◆ **Your assignment**
A verbatim reproduction of the lines below, from the line containing "does the command" through the line containing "of another program", both ends included, is the whole required output.

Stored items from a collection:
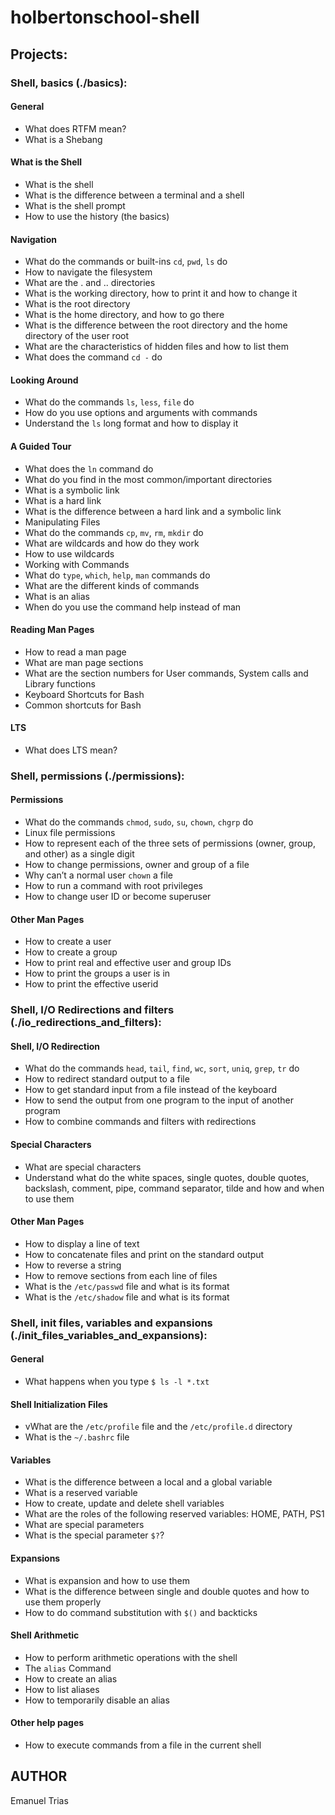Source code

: # holbertonschool-shell

## Projects:

### Shell, basics (./basics):
#### General
* What does RTFM mean?
* What is a Shebang
#### What is the Shell
* What is the shell
* What is the difference between a terminal and a shell
* What is the shell prompt
* How to use the history (the basics)
#### Navigation
* What do the commands or built-ins `cd`, `pwd`, `ls` do
* How to navigate the filesystem
* What are the . and .. directories
* What is the working directory, how to print it and how to change it
* What is the root directory
* What is the home directory, and how to go there
* What is the difference between the root directory and the home directory of the user root
* What are the characteristics of hidden files and how to list them
* What does the command `cd -` do
#### Looking Around
* What do the commands `ls`, `less`, `file` do
* How do you use options and arguments with commands
* Understand the `ls` long format and how to display it
#### A Guided Tour
* What does the `ln` command do
* What do you find in the most common/important directories
* What is a symbolic link
* What is a hard link
* What is the difference between a hard link and a symbolic link
* Manipulating Files
* What do the commands `cp`, `mv`, `rm`, `mkdir` do
* What are wildcards and how do they work
* How to use wildcards
* Working with Commands
* What do `type`, `which`, `help`, `man` commands do
* What are the different kinds of commands
* What is an alias
* When do you use the command help instead of man
#### Reading Man Pages
* How to read a man page
* What are man page sections
* What are the section numbers for User commands, System calls and Library functions
* Keyboard Shortcuts for Bash
* Common shortcuts for Bash
#### LTS
* What does LTS mean?

### Shell, permissions (./permissions):
#### Permissions
* What do the commands `chmod`, `sudo`, `su`, `chown`, `chgrp` do
* Linux file permissions
* How to represent each of the three sets of permissions (owner, group, and other) as a single digit
* How to change permissions, owner and group of a file
* Why can’t a normal user `chown` a file
* How to run a command with root privileges
* How to change user ID or become superuser
#### Other Man Pages
* How to create a user
* How to create a group
* How to print real and effective user and group IDs
* How to print the groups a user is in
* How to print the effective userid

### Shell, I/O Redirections and filters (./io_redirections_and_filters):
#### Shell, I/O Redirection
* What do the commands `head`, `tail`, `find`, `wc`, `sort`, `uniq`, `grep`, `tr` do
* How to redirect standard output to a file
* How to get standard input from a file instead of the keyboard
* How to send the output from one program to the input of another program
* How to combine commands and filters with redirections
#### Special Characters
* What are special characters
* Understand what do the white spaces, single quotes, double quotes, backslash, comment, pipe, command separator, tilde and how and when to use them
#### Other Man Pages
* How to display a line of text
* How to concatenate files and print on the standard output
* How to reverse a string
* How to remove sections from each line of files
* What is the `/etc/passwd` file and what is its format
* What is the `/etc/shadow` file and what is its format

### Shell, init files, variables and expansions (./init_files_variables_and_expansions):
#### General
* What happens when you type `$ ls -l *.txt`
#### Shell Initialization Files
* vWhat are the `/etc/profile` file and the `/etc/profile.d` directory
* What is the `~/.bashrc` file
#### Variables
* What is the difference between a local and a global variable
* What is a reserved variable
* How to create, update and delete shell variables
* What are the roles of the following reserved variables: HOME, PATH, PS1
* What are special parameters
* What is the special parameter `$?`?
#### Expansions
* What is expansion and how to use them
* What is the difference between single and double quotes and how to use them properly
* How to do command substitution with `$()` and backticks
#### Shell Arithmetic
* How to perform arithmetic operations with the shell
* The `alias` Command
* How to create an alias
* How to list aliases
* How to temporarily disable an alias
#### Other help pages
* How to execute commands from a file in the current shell

## AUTHOR
Emanuel Trias
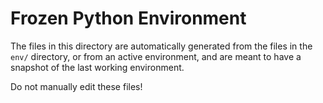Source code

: # Frozen Python Environment

The files in this directory are automatically generated from the files in the `env/` directory, or from an active environment, and are meant to have a snapshot of the last working environment.

Do not manually edit these files!

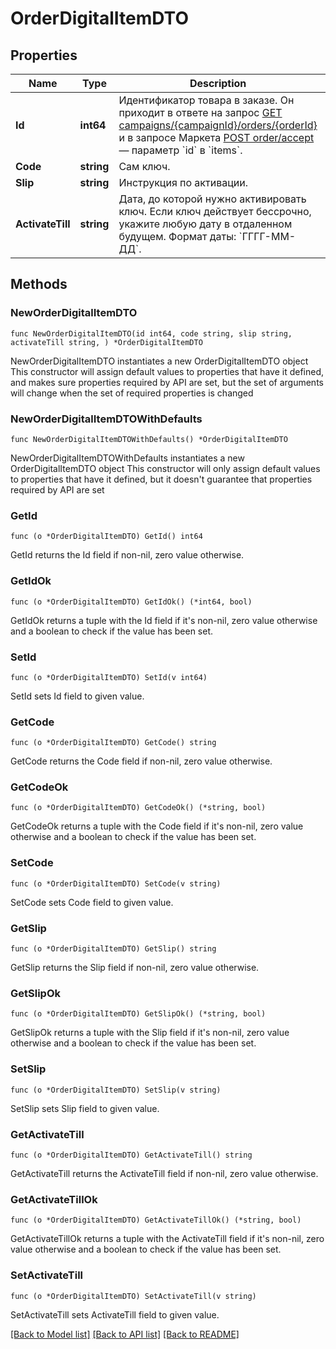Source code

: # OrderDigitalItemDTO

## Properties

Name | Type | Description | Notes
------------ | ------------- | ------------- | -------------
**Id** | **int64** | Идентификатор товара в заказе.  Он приходит в ответе на запрос [GET campaigns/{campaignId}/orders/{orderId}](../../reference/orders/getOrder.md) и в запросе Маркета [POST order/accept](../../pushapi/reference/post-order-accept.md) — параметр &#x60;id&#x60; в &#x60;items&#x60;.  | 
**Code** | **string** | Сам ключ. | 
**Slip** | **string** | Инструкция по активации. | 
**ActivateTill** | **string** | Дата, до которой нужно активировать ключ. Если ключ действует бессрочно, укажите любую дату в отдаленном будущем.  Формат даты: &#x60;ГГГГ-ММ-ДД&#x60;.  | 

## Methods

### NewOrderDigitalItemDTO

`func NewOrderDigitalItemDTO(id int64, code string, slip string, activateTill string, ) *OrderDigitalItemDTO`

NewOrderDigitalItemDTO instantiates a new OrderDigitalItemDTO object
This constructor will assign default values to properties that have it defined,
and makes sure properties required by API are set, but the set of arguments
will change when the set of required properties is changed

### NewOrderDigitalItemDTOWithDefaults

`func NewOrderDigitalItemDTOWithDefaults() *OrderDigitalItemDTO`

NewOrderDigitalItemDTOWithDefaults instantiates a new OrderDigitalItemDTO object
This constructor will only assign default values to properties that have it defined,
but it doesn't guarantee that properties required by API are set

### GetId

`func (o *OrderDigitalItemDTO) GetId() int64`

GetId returns the Id field if non-nil, zero value otherwise.

### GetIdOk

`func (o *OrderDigitalItemDTO) GetIdOk() (*int64, bool)`

GetIdOk returns a tuple with the Id field if it's non-nil, zero value otherwise
and a boolean to check if the value has been set.

### SetId

`func (o *OrderDigitalItemDTO) SetId(v int64)`

SetId sets Id field to given value.


### GetCode

`func (o *OrderDigitalItemDTO) GetCode() string`

GetCode returns the Code field if non-nil, zero value otherwise.

### GetCodeOk

`func (o *OrderDigitalItemDTO) GetCodeOk() (*string, bool)`

GetCodeOk returns a tuple with the Code field if it's non-nil, zero value otherwise
and a boolean to check if the value has been set.

### SetCode

`func (o *OrderDigitalItemDTO) SetCode(v string)`

SetCode sets Code field to given value.


### GetSlip

`func (o *OrderDigitalItemDTO) GetSlip() string`

GetSlip returns the Slip field if non-nil, zero value otherwise.

### GetSlipOk

`func (o *OrderDigitalItemDTO) GetSlipOk() (*string, bool)`

GetSlipOk returns a tuple with the Slip field if it's non-nil, zero value otherwise
and a boolean to check if the value has been set.

### SetSlip

`func (o *OrderDigitalItemDTO) SetSlip(v string)`

SetSlip sets Slip field to given value.


### GetActivateTill

`func (o *OrderDigitalItemDTO) GetActivateTill() string`

GetActivateTill returns the ActivateTill field if non-nil, zero value otherwise.

### GetActivateTillOk

`func (o *OrderDigitalItemDTO) GetActivateTillOk() (*string, bool)`

GetActivateTillOk returns a tuple with the ActivateTill field if it's non-nil, zero value otherwise
and a boolean to check if the value has been set.

### SetActivateTill

`func (o *OrderDigitalItemDTO) SetActivateTill(v string)`

SetActivateTill sets ActivateTill field to given value.



[[Back to Model list]](../README.md#documentation-for-models) [[Back to API list]](../README.md#documentation-for-api-endpoints) [[Back to README]](../README.md)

◆ **Written reply**
* What does the command `cd -` do
#### Looking Around
* What do the commands `ls`, `less`, `file` do
* How do you use options and arguments with commands
* Understand the `ls` long format and how to display it
#### A Guided Tour
* What does the `ln` command do
* What do you find in the most common/important directories
* What is a symbolic link
* What is a hard link
* What is the difference between a hard link and a symbolic link
* Manipulating Files
* What do the commands `cp`, `mv`, `rm`, `mkdir` do
* What are wildcards and how do they work
* How to use wildcards
* Working with Commands
* What do `type`, `which`, `help`, `man` commands do
* What are the different kinds of commands
* What is an alias
* When do you use the command help instead of man
#### Reading Man Pages
* How to read a man page
* What are man page sections
* What are the section numbers for User commands, System calls and Library functions
* Keyboard Shortcuts for Bash
* Common shortcuts for Bash
#### LTS
* What does LTS mean?

### Shell, permissions (./permissions):
#### Permissions
* What do the commands `chmod`, `sudo`, `su`, `chown`, `chgrp` do
* Linux file permissions
* How to represent each of the three sets of permissions (owner, group, and other) as a single digit
* How to change permissions, owner and group of a file
* Why can’t a normal user `chown` a file
* How to run a command with root privileges
* How to change user ID or become superuser
#### Other Man Pages
* How to create a user
* How to create a group
* How to print real and effective user and group IDs
* How to print the groups a user is in
* How to print the effective userid

### Shell, I/O Redirections and filters (./io_redirections_and_filters):
#### Shell, I/O Redirection
* What do the commands `head`, `tail`, `find`, `wc`, `sort`, `uniq`, `grep`, `tr` do
* How to redirect standard output to a file
* How to get standard input from a file instead of the keyboard
* How to send the output from one program to the input of another program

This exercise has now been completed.